Exercise prompt:
How many lines in these records hold the string "Gambar"? State only that number.

Input material:
---*---
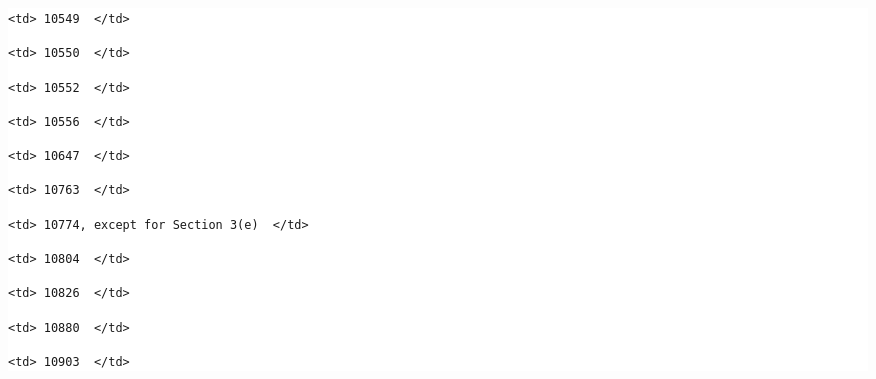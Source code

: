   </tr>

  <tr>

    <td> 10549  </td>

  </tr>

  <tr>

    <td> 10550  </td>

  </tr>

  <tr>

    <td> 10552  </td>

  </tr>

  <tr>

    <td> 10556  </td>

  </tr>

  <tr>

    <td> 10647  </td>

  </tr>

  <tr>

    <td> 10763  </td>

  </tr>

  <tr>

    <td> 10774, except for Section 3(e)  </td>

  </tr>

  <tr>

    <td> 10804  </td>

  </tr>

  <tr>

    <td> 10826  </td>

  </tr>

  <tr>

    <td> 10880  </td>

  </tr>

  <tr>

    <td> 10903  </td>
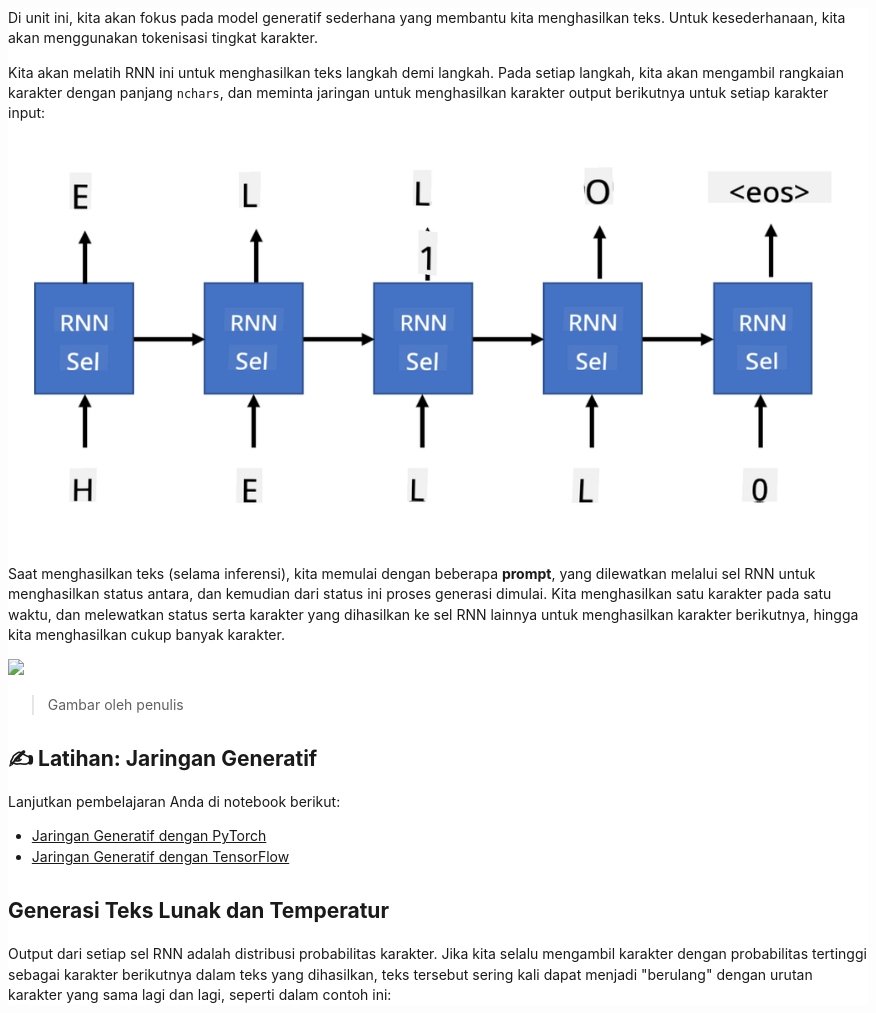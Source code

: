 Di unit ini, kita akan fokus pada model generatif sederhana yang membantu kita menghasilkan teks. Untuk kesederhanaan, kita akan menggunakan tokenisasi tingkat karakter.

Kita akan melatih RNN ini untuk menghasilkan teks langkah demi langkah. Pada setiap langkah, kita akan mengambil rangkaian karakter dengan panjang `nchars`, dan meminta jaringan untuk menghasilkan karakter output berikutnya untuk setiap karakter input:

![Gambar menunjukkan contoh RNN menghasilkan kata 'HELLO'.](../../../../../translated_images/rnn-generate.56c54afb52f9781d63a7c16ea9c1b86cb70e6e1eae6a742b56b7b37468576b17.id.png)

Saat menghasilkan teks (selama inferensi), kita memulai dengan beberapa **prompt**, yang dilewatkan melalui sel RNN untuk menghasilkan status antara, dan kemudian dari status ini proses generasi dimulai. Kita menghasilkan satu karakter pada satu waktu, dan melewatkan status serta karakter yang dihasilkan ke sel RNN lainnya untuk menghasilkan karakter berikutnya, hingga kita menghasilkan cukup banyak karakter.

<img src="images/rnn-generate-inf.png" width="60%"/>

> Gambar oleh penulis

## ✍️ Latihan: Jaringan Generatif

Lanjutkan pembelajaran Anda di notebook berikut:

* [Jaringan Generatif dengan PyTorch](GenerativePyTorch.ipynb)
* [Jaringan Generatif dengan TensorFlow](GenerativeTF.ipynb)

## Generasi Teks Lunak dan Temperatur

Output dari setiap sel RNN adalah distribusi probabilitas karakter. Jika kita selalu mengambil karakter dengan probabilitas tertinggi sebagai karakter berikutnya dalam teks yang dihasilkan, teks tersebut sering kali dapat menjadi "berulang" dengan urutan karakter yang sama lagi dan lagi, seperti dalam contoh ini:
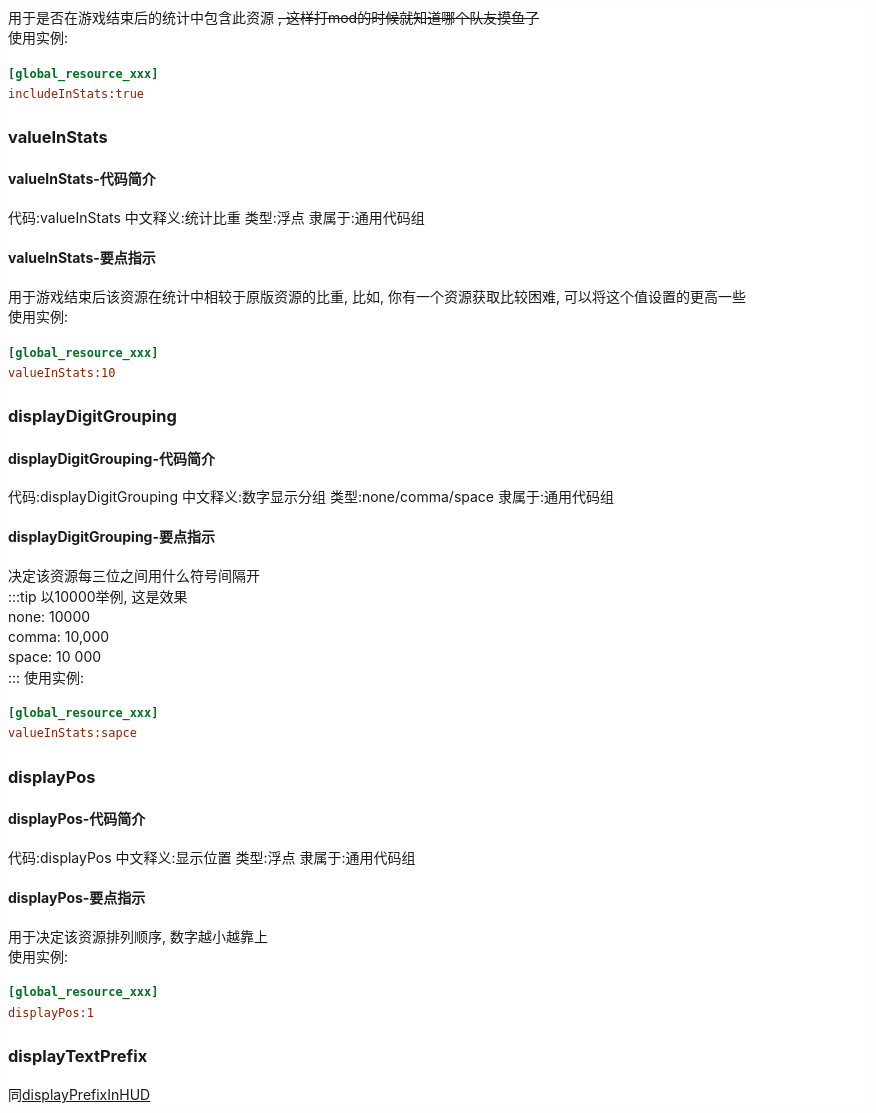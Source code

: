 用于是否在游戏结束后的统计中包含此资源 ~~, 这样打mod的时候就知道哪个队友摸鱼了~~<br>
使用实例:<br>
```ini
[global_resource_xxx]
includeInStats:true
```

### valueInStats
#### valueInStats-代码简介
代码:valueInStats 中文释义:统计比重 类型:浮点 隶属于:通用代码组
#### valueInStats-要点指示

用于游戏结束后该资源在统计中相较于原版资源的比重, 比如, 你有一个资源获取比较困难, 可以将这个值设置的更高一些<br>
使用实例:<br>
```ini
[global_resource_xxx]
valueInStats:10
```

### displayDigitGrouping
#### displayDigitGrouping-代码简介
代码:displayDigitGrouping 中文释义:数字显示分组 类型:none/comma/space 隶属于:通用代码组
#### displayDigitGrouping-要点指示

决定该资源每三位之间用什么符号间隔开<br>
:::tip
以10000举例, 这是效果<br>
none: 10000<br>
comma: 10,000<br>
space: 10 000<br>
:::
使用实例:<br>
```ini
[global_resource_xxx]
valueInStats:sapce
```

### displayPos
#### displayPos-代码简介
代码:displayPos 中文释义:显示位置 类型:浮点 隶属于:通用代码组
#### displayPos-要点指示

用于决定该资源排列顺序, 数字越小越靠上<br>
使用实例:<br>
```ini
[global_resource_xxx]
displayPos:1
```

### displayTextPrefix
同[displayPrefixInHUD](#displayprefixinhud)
---*---
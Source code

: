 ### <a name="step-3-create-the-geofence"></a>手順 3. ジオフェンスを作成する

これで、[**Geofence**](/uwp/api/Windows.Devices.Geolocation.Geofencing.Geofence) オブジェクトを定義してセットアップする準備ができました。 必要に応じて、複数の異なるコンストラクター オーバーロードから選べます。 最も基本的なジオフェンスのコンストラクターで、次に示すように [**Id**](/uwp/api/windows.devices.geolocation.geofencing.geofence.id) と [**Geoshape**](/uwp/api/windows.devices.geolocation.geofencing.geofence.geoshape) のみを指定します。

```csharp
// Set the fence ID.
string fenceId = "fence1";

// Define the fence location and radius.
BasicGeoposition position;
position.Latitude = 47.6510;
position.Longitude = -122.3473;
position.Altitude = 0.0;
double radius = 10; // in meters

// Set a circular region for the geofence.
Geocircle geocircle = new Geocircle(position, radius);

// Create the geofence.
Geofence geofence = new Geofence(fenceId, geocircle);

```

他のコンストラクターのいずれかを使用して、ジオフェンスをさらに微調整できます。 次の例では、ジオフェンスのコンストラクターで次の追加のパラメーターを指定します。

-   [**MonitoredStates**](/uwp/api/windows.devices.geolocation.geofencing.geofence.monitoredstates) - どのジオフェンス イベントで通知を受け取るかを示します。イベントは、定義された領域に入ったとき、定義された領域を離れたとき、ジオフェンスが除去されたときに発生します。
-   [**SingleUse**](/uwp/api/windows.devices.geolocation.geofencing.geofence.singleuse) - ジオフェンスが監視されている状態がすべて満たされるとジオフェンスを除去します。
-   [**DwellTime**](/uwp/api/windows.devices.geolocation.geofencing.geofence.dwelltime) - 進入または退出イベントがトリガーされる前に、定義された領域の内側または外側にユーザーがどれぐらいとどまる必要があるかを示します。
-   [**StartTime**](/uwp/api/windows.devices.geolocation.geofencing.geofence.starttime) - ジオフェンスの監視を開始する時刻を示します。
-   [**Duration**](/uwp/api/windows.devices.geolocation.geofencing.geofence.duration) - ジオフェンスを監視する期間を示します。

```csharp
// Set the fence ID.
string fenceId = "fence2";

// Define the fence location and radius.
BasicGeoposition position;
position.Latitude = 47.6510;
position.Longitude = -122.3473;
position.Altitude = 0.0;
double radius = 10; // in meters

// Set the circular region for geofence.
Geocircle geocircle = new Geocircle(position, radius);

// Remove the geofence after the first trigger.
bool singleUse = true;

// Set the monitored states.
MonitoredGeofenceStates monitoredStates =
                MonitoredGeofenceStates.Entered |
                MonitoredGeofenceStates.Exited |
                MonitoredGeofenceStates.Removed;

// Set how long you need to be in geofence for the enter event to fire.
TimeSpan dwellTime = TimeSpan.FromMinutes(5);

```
---*---
Completed exercise:
2